Al-doped TiO2 Photoanode for Dye-Sensitized Solar Cells
Fuzhi Huang A B , Yi-Bing Cheng B and Rachel A. Caruso A C DA PFPC, School of Chemistry, The University of Melbourne, Melbourne, Vic. 3010, Australia.
B Department of Materials Engineering, Monash University, Melbourne, Vic. 3800, Australia.
C CSIRO Materials Science and Engineering, Private Bag 33, Clayton South, Vic. 3169, Australia.

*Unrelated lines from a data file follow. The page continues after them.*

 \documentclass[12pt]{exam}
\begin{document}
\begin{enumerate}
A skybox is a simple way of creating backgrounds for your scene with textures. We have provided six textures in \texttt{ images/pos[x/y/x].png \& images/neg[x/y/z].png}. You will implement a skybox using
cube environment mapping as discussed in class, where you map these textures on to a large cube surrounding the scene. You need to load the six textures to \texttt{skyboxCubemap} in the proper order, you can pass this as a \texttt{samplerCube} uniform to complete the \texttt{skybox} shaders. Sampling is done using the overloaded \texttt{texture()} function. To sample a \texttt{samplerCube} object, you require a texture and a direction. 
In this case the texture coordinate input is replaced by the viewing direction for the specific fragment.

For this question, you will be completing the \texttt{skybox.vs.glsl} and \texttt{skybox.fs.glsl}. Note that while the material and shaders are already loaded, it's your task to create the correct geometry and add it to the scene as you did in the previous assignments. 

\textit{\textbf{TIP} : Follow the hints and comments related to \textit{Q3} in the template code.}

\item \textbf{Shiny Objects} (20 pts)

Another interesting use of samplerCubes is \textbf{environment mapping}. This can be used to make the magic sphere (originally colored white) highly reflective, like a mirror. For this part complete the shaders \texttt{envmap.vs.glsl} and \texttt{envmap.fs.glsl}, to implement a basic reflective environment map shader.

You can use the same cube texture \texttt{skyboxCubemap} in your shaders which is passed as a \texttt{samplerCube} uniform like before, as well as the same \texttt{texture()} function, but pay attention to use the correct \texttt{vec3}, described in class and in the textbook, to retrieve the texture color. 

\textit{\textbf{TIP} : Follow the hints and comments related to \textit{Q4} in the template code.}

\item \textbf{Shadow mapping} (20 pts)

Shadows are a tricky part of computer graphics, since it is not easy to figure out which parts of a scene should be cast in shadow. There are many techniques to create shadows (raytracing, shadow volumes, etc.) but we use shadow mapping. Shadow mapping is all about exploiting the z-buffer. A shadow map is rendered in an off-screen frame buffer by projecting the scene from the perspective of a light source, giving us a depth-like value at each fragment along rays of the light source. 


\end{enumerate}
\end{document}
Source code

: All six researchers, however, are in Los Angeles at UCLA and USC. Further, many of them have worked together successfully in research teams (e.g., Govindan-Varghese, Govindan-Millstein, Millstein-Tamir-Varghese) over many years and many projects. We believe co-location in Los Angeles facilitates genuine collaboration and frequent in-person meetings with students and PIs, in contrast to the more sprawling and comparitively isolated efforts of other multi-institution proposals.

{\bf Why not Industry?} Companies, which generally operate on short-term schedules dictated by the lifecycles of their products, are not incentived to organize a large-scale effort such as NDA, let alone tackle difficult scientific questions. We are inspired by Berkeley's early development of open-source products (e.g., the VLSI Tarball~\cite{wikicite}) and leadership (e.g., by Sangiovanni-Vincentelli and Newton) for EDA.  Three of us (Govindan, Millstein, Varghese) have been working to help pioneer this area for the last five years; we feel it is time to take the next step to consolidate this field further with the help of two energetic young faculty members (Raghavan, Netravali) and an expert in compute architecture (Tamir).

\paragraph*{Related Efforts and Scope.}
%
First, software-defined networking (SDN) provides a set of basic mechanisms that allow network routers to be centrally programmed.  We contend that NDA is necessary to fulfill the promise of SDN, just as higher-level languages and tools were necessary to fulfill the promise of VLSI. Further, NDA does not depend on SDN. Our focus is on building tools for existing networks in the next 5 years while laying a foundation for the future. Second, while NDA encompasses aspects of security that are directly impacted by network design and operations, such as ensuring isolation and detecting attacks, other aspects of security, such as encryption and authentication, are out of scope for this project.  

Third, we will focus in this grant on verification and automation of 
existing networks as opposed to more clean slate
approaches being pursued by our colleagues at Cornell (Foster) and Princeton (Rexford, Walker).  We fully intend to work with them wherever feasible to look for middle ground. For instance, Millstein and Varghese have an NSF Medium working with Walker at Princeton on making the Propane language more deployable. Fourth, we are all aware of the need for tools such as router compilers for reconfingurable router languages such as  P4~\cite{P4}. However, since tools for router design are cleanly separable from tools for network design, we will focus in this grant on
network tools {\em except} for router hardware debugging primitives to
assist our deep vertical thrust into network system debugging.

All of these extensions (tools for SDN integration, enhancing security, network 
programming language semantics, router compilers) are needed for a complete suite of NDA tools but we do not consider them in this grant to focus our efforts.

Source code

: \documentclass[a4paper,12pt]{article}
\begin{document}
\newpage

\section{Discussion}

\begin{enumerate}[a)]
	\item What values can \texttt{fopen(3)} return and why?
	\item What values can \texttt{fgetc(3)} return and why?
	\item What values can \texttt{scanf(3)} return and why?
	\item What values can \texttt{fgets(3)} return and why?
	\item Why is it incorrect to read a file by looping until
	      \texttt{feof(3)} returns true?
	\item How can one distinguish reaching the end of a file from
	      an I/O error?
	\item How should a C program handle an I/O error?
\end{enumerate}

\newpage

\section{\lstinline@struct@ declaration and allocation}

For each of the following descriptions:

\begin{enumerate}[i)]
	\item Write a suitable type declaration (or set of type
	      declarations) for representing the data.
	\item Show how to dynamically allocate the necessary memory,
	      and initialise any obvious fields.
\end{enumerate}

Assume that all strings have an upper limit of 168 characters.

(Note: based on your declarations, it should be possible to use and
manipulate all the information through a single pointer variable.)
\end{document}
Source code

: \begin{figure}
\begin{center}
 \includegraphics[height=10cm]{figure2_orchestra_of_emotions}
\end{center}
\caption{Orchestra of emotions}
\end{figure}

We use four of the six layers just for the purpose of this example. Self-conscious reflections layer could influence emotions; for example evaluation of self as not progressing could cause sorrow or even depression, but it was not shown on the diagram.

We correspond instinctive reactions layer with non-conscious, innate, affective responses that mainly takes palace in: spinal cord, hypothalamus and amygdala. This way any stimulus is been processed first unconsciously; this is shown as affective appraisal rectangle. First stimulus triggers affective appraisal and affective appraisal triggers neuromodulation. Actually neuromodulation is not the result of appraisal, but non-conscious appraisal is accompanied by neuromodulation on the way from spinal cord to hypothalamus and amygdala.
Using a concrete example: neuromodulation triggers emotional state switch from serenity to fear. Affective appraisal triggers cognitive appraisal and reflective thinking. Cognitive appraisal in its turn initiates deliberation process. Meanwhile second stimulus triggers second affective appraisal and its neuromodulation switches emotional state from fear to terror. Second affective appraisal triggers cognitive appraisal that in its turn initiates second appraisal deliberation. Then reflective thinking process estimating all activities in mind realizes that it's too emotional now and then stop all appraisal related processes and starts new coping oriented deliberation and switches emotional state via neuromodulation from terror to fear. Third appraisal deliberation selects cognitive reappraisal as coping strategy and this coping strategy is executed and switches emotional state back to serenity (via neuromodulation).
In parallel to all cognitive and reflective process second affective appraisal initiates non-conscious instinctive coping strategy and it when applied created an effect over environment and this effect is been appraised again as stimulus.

D Corresponding author. Email: rcaruso@unimelb.edu.au
Associate Professor Rachel A. Caruso is currently an ARC Future Fellow with research groups in the School of Chemistry, The University of Melbourne and the division of Materials Science and Engineering, CSIRO. The focus of her research is the synthesis, characterization, and application of highly porous materials. Rachel completed her PhD at The University of Melbourne and worked as a postdoctoral fellow and then group leader in Germany before returning to Australia. |
Australian Journal of Chemistry 64(6) 820-824 https://doi.org/10.1071/CH11031
Submitted: 18 January 2011 Accepted: 25 March 2011 Published: 27 June 2011
Abstract
Porous aluminium doped TiO2 was prepared through a sol–gel process in the presence of a template. The doping enlarges the band-gap of the anatase TiO2, which modifies the TiO2 electrical properties. The porous Al/TiO2 films were assembled into dye-sensitized solar cells. A 45 mV enhancement of open-circuit photovoltage and 11% increase of fill factor at 2 wt-% doping concentration, and 8.6% improvement of the overall efficiency at 0.5 wt-% doping concentration were achieved relative to that of a cell containing non-doped TiO2 under the same conditions. This advance is attributed to the increase in conductivity with the Al-doping of the TiO2 electrode.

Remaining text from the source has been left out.